Ricordavamo allora che la Strategia è un programma che nasce da una Raccomandazione del Consiglio d’Europa ma che è proposto su base volontaria, tanto che sono pochissimi gli Stati che hanno pensato di attuarlo. E’ stata l’allora ministro Elsa Fornero (governo Monti) a vararla molto discretamente, così discretamente da agevolare coloro che davanti a queste iniziative prediligono il silenzio. Ci chiedevamo allora se ci fosse qualcuno nel governo capace di porre un freno a questa deriva: il programma è su base volontaria perciò il nostro paese potrebbe sospenderlo o abbandonarlo in qualsiasi momento senza alcun problema. Ma non c’è stato allora alcun ministro a muoversi, né se ne sono visti nei mesi successivi.
Ma oggi di fronte a quanto sta accadendo, alle conseguenze ormai evidenti di quella sciagurata iniziativa, ripetiamo la domanda: ci sarà in questo governo qualche ministro capace di opporsi a questa deriva, nella convinzione che questa opera di distruzione della famiglia finirà di distruggere la nostra società?
Ovviamente non è un problema solo di ministri: dal Parlamento possiamo aspettarci che si alzino voci che chiedano di porre fine a questa follia ideologica che minaccia la libertà di tutti.
Ma anche dalla società civile e dalla stampa ci si aspetta una reazione. Soprattutto da quei media cattolici a cui tanto piace accreditarsi come difensori della vita e della famiglia, salvo poi scomparire nei momenti importanti, in cui si decide davvero il futuro. Se volete è un bell’esempio di come funzioni la lobby gay nella Chiesa. Si fanno sempre proclami a favore dell’unica famiglia naturale, magari anche qualche polemica, ma in momenti in cui sicuramente non producono effetti. Poi quando ci sono questioni molto concrete da affrontare – proposte di legge, programmi come quello di cui stiamo discutendo e così via – ecco che si chiudono gli occhi, oppure si fanno proposte concilianti o se proprio non si può fare a meno di parlarne in termini critici non gli si dà mai uno spazio eccessivo, ci sarà sempre qualcosa di più importante e urgente da affrontare. Salvo poi tornare a strepitare quando è ormai troppo tardi per cambiare le cose. La battaglia di principio (cattolica) è salva, le norme pro-gay pure.

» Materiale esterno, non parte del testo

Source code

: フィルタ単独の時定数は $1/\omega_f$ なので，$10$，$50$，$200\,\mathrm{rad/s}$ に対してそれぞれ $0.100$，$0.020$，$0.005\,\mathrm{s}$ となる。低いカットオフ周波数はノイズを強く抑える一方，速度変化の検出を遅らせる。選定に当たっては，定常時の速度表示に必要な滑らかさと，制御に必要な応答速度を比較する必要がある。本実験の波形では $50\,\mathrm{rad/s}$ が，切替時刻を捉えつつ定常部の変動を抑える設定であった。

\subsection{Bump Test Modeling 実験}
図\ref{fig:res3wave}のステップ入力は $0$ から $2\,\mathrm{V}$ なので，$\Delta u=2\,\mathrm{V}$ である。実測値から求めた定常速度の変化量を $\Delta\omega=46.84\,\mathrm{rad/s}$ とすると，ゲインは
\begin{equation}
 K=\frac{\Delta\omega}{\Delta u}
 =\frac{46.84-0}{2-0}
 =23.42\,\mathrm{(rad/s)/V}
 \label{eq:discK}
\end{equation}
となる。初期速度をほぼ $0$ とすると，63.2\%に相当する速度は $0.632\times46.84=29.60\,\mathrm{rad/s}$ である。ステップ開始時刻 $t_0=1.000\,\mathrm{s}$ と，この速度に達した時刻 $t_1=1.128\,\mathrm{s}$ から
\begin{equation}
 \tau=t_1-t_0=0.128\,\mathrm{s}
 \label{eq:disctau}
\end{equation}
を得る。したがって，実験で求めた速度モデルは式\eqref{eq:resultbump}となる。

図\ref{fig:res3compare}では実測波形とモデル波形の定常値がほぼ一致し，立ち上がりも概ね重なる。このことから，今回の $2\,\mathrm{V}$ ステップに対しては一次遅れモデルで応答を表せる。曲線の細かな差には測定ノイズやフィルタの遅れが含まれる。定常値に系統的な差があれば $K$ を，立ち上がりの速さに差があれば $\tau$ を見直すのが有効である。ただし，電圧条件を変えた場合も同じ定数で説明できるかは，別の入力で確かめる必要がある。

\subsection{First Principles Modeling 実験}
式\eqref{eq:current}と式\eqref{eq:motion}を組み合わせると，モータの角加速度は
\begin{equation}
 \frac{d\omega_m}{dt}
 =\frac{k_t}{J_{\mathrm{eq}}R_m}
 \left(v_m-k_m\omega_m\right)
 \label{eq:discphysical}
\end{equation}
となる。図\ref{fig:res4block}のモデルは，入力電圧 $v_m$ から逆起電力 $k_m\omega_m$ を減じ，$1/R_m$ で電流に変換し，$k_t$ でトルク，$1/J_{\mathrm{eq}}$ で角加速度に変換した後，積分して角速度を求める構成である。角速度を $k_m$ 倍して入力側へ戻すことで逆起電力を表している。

Nella fattispecie, come è possibile che in tutti questi mesi i “grandi” giornali e riviste cattoliche non si siano accorti degli sconvolgenti contenuti della Strategia Nazionale e delle sue drammatiche conseguenze? Eppure il documento era noto, qualcuno o alcuni collegialmente hanno deciso che non bisognava parlarne.
E vedremo se riusciranno a dire qualcosa almeno sulle Linee guida per i giornalisti.